Coube também a esse pirata quebrar as chamadas “travas tecnológicas” contra o acesso não pago, vide a derrocada do Digital Rights Management nos fonogramas ou da obsoleta fita VHS para cada tipo de região, os PALM’s, NTSC’s e tantas outras siglas e números que existiam na década de 80 nas obras audiovisuais. Trata-se de autêntico especialista, prolifera-se por toda a parte, e cuja repressão judicial é lenta ao ponto de não acompanhá-lo. Basta ver que a partir do Napster surgiram outros sites como o Morpheus, Mozilla, Grokster, Kazaa, E-Mule, BitTorrent e o Pirate Bay.

O movimento chega a ser tão organizado que já existem diversos partidos que se proclamam “piratas” e, em alguns países, considerados legítimos e com assento no Parlamento. Contesta-se, assim, de forma escusa ou não, o que é imposto, transparecendo a ineficácia do sistema vigente de propriedade intelectual.

Tem, também, o pirata inusual, de final de semana, curioso para assistir o último episódio de um seriado qualquer, para conhecer o recente lançamento de sua banda favorita ou obter uma cópia de um livro ou parte dele para pesquisa. Esse tipo de pirata, de bagatela, pode ser até mesmo você, leitor, ou vai negar que nunca acessou um desses sites?

Ainda não surgiu contra esse usuário um sistema capaz de detê-lo. França, Japão e Estados Unidos estão na vanguarda da edição de leis ou julgados visando enquadrá-los como criminosos. Não chega a tanto e tudo leva a crer que em pouco tempo restarão inócuas, já que estabelecidas na visão de que todo o acesso dever ser pago e sem levar em conta as formas de usos livres, sem representar prejuízo ao autor ou titular.
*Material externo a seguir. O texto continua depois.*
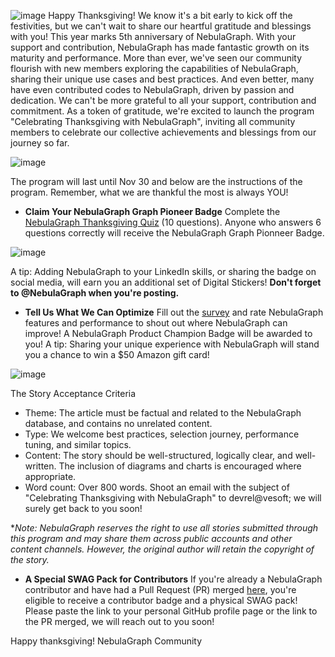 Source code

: ![image](https://www-cdn.nebula-graph.io/pic-upload/Banner-Thanksgiving05.jpg)
Happy Thanksgiving! We know it's a bit early to kick off the festivities, but we can't wait to share our heartful gratitude and blessings with you! 
This year marks 5th anniversary of NebulaGraph. With your support and contribution, NebulaGraph has made fantastic growth on its maturity and performance. More than ever, we've seen our community flourish with new members exploring the capabilities of NebulaGraph, sharing their unique use cases and best practices. And even better, many have even contributed codes to NebulaGraph, driven by passion and dedication. We can't be more grateful to all your support, contribution and commitment. As a token of gratitude, we're excited to launch the program "Celebrating Thanksgiving with NebulaGraph", inviting all community members to celebrate our collective achievements and blessings from our journey so far.

![image](https://www-cdn.nebula-graph.io/pic-upload/github_contributor.png)

The program will last until Nov 30 and below are the instructions of the program. Remember, what we are thankful the most is always YOU!
- **Claim Your NebulaGraph Graph Pioneer Badge**
Complete the [NebulaGraph Thanksgiving Quiz](https://forms.gle/L9Ud7CzHDXvhyXVp6) (10 questions). Anyone who answers 6 questions correctly will receive the NebulaGraph Graph Pionneer Badge.

![image](https://www-cdn.nebula-graph.io/pic-upload/Badge-NebulaGraph-pioneer.png)

A tip: Adding NebulaGraph to your LinkedIn skills, or sharing the badge on social media, will earn you an additional set of Digital Stickers! **Don't forget to @NebulaGraph when you're posting.**

- **Tell Us What We Can Optimize**
Fill out the [survey](https://forms.gle/L9Ud7CzHDXvhyXVp6) and rate NebulaGraph features and performance to shout out where NebulaGraph can improve! A NebulaGraph Product Champion Badge will be awarded to you!
A tip: Sharing your unique experience with NebulaGraph will stand you a chance to win a $50 Amazon gift card!

![image](https://www-cdn.nebula-graph.io/pic-upload/Badge-NebulaGraph-champion.png )

The Story Acceptance Criteria
- Theme: The article must be factual and related to the NebulaGraph database, and contains no unrelated content.
- Type: We welcome best practices, selection journey, performance tuning, and similar topics.
- Content: The story should be well-structured, logically clear, and well-written. The inclusion of diagrams and charts is encouraged where appropriate.
- Word count: Over 800 words.
Shoot an email with the subject of "Celebrating Thanksgiving with NebulaGraph" to devrel@vesoft; we will surely get back to you soon!

**Note: NebulaGraph reserves the right to use all stories submitted through this program and may share them across public accounts and other content channels. However, the original author will retain the copyright of the story.*

- **A Special SWAG Pack for Contributors**
If you're already a NebulaGraph contributor and have had a Pull Request (PR) merged [here](https://docs.google.com/forms/d/e/1FAIpQLSdZj8allCqmVbc3a9sn2Mywwsuh5Ti44gh0dVfOllY5rD1PqQ/viewform), you're eligible to receive a contributor badge and a physical SWAG pack! Please paste the link to your personal GitHub profile page or the link to the PR merged, we will reach out to you soon!

Happy thanksgiving!
NebulaGraph Community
Muito pelo contrário: regular os usos livres legitima o acesso e, por consequência, a curiosidade e o consumo.

Como se vê, existe todo o tipo de pirata e, para cada um deles, o enquadramento específico. O erro, então, está na generalização afinal, e se assim caminhar, pirata é pirata e ponto final. Haja cadeia para todo mundo.

E sobre a foto dita lá em cima, veja que curioso: ela circulou na internet através de um pirata inusual, retrata um pirata tradicional ao lado de um pirata rebelde.